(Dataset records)
+===+

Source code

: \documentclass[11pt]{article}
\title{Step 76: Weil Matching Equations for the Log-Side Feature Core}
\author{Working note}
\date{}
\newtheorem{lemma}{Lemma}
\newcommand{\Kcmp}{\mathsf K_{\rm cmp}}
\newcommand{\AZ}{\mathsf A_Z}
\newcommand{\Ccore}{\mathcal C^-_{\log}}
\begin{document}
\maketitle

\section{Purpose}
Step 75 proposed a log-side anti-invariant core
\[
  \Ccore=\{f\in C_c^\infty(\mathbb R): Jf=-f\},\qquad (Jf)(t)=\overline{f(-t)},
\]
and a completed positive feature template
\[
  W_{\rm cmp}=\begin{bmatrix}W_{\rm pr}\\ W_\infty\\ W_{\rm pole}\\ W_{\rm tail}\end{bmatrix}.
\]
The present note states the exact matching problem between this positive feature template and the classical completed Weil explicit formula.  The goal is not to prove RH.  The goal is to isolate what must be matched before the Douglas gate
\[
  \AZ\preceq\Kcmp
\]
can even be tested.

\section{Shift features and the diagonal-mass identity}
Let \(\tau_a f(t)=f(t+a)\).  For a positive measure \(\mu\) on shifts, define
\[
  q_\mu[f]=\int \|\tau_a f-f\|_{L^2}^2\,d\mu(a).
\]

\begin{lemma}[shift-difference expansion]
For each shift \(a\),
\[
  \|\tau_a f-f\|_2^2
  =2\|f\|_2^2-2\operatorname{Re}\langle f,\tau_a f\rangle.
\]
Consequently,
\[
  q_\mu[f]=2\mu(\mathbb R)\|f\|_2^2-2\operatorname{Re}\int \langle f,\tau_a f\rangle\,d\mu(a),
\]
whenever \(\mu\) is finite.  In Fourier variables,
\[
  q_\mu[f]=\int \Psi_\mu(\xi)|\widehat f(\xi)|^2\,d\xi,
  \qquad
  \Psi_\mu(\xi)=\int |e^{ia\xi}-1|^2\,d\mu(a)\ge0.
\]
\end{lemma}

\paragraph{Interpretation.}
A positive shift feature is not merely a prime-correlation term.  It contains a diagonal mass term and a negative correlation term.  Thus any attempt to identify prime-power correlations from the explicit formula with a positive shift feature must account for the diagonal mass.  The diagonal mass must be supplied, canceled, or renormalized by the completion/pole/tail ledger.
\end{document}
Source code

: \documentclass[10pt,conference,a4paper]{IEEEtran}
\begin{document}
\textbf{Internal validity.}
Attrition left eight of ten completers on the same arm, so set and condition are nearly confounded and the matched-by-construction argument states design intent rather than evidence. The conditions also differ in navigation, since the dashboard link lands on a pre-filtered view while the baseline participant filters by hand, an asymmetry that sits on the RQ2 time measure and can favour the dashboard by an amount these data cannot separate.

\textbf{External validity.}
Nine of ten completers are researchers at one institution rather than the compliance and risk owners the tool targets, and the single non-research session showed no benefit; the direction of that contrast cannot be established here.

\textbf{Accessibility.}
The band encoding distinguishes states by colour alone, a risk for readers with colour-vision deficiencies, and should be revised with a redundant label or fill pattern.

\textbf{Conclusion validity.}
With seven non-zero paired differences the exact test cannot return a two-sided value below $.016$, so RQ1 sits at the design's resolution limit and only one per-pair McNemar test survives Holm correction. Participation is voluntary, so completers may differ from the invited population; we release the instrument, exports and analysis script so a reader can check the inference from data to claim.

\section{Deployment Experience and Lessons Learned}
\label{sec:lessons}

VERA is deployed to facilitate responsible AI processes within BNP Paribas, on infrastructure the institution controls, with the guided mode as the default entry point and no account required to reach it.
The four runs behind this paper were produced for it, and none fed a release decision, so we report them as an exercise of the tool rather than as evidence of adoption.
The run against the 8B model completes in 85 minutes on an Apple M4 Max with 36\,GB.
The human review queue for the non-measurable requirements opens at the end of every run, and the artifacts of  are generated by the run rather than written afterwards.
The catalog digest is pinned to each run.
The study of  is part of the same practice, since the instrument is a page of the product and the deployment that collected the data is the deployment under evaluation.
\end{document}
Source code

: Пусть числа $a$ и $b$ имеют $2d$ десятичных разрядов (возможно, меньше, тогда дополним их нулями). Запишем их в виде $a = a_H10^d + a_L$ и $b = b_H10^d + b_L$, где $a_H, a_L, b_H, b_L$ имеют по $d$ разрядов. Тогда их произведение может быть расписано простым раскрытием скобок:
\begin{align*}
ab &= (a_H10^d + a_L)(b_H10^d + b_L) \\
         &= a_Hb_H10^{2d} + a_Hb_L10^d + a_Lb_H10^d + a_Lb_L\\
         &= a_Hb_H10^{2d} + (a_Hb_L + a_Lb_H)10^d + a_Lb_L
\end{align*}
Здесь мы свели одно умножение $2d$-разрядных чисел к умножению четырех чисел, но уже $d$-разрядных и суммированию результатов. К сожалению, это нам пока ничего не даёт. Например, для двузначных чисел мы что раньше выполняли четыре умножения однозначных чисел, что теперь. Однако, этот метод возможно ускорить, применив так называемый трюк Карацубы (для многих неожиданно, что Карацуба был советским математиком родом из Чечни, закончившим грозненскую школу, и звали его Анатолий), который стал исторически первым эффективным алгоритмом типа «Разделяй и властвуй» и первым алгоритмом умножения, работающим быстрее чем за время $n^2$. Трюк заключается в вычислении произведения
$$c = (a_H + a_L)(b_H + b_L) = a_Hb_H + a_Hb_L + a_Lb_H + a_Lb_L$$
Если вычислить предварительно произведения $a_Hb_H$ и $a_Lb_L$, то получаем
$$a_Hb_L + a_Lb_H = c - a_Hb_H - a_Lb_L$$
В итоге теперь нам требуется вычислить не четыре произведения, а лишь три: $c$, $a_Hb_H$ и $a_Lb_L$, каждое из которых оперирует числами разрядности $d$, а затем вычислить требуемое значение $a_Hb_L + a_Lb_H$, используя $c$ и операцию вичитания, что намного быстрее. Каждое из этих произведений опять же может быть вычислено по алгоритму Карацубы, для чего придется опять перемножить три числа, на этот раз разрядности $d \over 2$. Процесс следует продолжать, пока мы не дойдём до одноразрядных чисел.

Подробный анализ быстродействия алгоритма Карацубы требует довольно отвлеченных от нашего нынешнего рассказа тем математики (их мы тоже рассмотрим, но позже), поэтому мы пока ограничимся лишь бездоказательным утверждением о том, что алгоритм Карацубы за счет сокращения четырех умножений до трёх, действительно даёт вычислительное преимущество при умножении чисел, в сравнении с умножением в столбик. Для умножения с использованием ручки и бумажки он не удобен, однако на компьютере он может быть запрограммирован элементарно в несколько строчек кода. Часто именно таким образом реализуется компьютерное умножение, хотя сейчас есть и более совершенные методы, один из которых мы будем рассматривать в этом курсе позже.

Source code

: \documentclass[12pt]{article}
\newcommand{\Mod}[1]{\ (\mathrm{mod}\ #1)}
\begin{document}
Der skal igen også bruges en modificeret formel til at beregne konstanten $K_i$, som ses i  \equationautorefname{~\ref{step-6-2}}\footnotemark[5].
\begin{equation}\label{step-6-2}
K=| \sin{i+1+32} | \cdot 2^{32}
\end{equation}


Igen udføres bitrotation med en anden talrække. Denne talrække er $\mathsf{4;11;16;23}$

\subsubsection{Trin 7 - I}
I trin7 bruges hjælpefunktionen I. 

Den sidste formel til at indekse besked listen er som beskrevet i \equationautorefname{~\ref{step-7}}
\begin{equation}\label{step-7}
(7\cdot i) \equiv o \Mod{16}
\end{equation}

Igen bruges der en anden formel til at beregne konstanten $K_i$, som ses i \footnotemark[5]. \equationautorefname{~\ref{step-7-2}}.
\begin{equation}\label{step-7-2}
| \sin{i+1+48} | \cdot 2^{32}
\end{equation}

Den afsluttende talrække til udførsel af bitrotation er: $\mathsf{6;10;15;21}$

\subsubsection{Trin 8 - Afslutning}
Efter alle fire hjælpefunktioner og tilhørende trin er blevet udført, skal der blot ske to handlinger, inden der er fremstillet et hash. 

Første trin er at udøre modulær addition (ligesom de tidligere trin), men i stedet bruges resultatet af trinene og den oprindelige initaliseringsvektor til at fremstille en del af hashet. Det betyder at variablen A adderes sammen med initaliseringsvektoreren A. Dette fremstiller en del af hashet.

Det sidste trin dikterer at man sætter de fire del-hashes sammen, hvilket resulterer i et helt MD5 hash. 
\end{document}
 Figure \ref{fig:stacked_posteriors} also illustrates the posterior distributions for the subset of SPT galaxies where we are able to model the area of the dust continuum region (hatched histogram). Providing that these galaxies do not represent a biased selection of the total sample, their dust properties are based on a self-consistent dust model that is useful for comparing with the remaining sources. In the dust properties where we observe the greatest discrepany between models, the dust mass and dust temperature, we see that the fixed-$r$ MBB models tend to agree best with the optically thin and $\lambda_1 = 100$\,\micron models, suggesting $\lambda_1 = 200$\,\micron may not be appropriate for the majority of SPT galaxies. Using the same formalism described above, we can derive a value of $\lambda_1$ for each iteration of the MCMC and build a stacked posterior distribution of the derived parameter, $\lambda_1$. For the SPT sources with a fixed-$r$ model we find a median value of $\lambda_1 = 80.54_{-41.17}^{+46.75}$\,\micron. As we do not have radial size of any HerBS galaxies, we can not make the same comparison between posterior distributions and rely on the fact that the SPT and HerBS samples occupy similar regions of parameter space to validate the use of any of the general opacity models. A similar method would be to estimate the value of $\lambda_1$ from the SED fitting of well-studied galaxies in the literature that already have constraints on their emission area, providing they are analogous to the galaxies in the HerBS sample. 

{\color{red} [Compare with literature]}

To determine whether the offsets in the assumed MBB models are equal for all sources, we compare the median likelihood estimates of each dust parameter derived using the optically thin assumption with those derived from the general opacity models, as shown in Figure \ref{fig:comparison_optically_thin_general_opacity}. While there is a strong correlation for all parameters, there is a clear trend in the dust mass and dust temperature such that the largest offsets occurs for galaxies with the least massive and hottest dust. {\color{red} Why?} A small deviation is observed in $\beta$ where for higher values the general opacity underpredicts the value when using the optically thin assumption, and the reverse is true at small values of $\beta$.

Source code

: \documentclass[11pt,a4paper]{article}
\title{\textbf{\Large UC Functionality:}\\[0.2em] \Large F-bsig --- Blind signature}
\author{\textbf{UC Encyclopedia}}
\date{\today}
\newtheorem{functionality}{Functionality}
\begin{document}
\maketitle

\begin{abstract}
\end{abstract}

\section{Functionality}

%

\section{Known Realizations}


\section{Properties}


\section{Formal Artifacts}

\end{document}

+===+

Every line from the line containing "a_Lb_H10^d + a_Lb_L\\" through the line containing "a_Hb_H - a_Lb_L$$" in the records above must be retyped exactly. Leave out the rest.

▶ [YOUR RESPONSE]:
         &= a_Hb_H10^{2d} + a_Hb_L10^d + a_Lb_H10^d + a_Lb_L\\
         &= a_Hb_H10^{2d} + (a_Hb_L + a_Lb_H)10^d + a_Lb_L
\end{align*}
Здесь мы свели одно умножение $2d$-разрядных чисел к умножению четырех чисел, но уже $d$-разрядных и суммированию результатов. К сожалению, это нам пока ничего не даёт. Например, для двузначных чисел мы что раньше выполняли четыре умножения однозначных чисел, что теперь. Однако, этот метод возможно ускорить, применив так называемый трюк Карацубы (для многих неожиданно, что Карацуба был советским математиком родом из Чечни, закончившим грозненскую школу, и звали его Анатолий), который стал исторически первым эффективным алгоритмом типа «Разделяй и властвуй» и первым алгоритмом умножения, работающим быстрее чем за время $n^2$. Трюк заключается в вычислении произведения
$$c = (a_H + a_L)(b_H + b_L) = a_Hb_H + a_Hb_L + a_Lb_H + a_Lb_L$$
Если вычислить предварительно произведения $a_Hb_H$ и $a_Lb_L$, то получаем
$$a_Hb_L + a_Lb_H = c - a_Hb_H - a_Lb_L$$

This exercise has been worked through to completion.